Как замечал Борис Альтшулер, сын Льва Альтшулера, близко сотрудничавший с Сахаровым, Андрей Дмитриевич был прежде всего инженером-конструктором. Причем инженером-конструктором во всём – не только в физике, но и в социально-гуманитарной сфере. Его ключевые работы, включая “Размышления…” 1968 года, с которых началась опала, и Нобелевскую лекцию 1975 года “Мир. Прогресс. Права человека”, – это конструкция, проект, чертеж общества будущего. Один из текстов называется “Мир через полвека” – именно так выглядел горизонт мышления Сахарова. Как раз почти полвека назад он предсказал характер распространения и использования того, что мы называем интернетом. Как обозначил и наши сегодняшние проблемы с климатом – это он называл “биогигиеной”, без которой нормальное развитие, не в ущерб человечеству, оказалось бы невозможным. Сахаров, по сути, переворачивал общепризнанную пирамиду: сначала – гуманитарная сфера и гуманитарные вызовы, а экономика и государственная псевдорациональность – потом. В основании всего – права и свободы человека и гражданина, а затем уже все остальное.

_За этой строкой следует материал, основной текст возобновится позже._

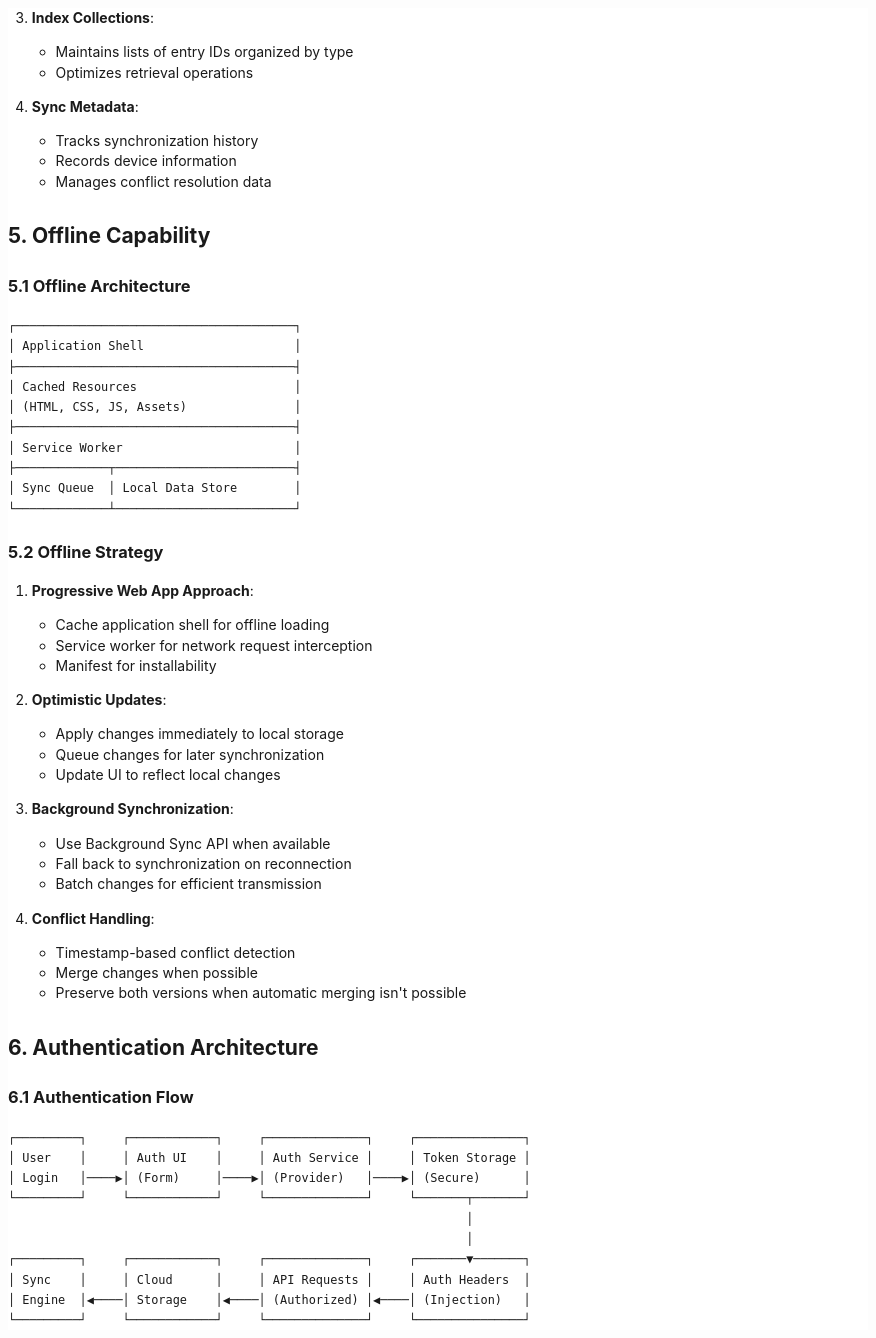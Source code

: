 3. **Index Collections**:
   - Maintains lists of entry IDs organized by type
   - Optimizes retrieval operations

4. **Sync Metadata**:
   - Tracks synchronization history
   - Records device information
   - Manages conflict resolution data

## 5. Offline Capability

### 5.1 Offline Architecture

```
┌───────────────────────────────────────┐
│ Application Shell                     │
├───────────────────────────────────────┤
│ Cached Resources                      │
│ (HTML, CSS, JS, Assets)               │
├───────────────────────────────────────┤
│ Service Worker                        │
├─────────────┬─────────────────────────┤
│ Sync Queue  │ Local Data Store        │
└─────────────┴─────────────────────────┘
```

### 5.2 Offline Strategy

1. **Progressive Web App Approach**:
   - Cache application shell for offline loading
   - Service worker for network request interception
   - Manifest for installability

2. **Optimistic Updates**:
   - Apply changes immediately to local storage
   - Queue changes for later synchronization
   - Update UI to reflect local changes

3. **Background Synchronization**:
   - Use Background Sync API when available
   - Fall back to synchronization on reconnection
   - Batch changes for efficient transmission

4. **Conflict Handling**:
   - Timestamp-based conflict detection
   - Merge changes when possible
   - Preserve both versions when automatic merging isn't possible

## 6. Authentication Architecture

### 6.1 Authentication Flow

```
┌─────────┐     ┌────────────┐     ┌──────────────┐     ┌───────────────┐
│ User    │     │ Auth UI    │     │ Auth Service │     │ Token Storage │
│ Login   │────▶│ (Form)     │────▶│ (Provider)   │────▶│ (Secure)      │
└─────────┘     └────────────┘     └──────────────┘     └───────┬───────┘
                                                                │
                                                                │
┌─────────┐     ┌────────────┐     ┌──────────────┐     ┌───────▼───────┐
│ Sync    │     │ Cloud      │     │ API Requests │     │ Auth Headers  │
│ Engine  │◀────│ Storage    │◀────│ (Authorized) │◀────│ (Injection)   │
└─────────┘     └────────────┘     └──────────────┘     └───────────────┘
```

В этой логике термоядерная война – не продолжение политики военными средствами, а метод всемирного самоубийства. Ликвидация интеллектуальной свободы, будучи инструментом сохранения диктаторами своей власти, по Сахарову, ведет к ментальной и моральной деградации и потому, по сути, тоже самоубийственна. Научно-технический прогресс сам по себе не приносит счастья, если сопровождается упадком и личной, и государственной морали.
Лукавый антисталинизм своего времени, прикрывавший бархатную ресталинизацию, Сахаров называл “взвешенной на весах кастовой целесообразности полуправдой”. Он настаивал на полном открытии архивов НКВД и “всенародном расследовании” преступлений государства сталинской эры. Ничего из этого не было сделано в последующие десятилетия – и уж тем более немыслимо в обстоятельствах сегодняшнего дня.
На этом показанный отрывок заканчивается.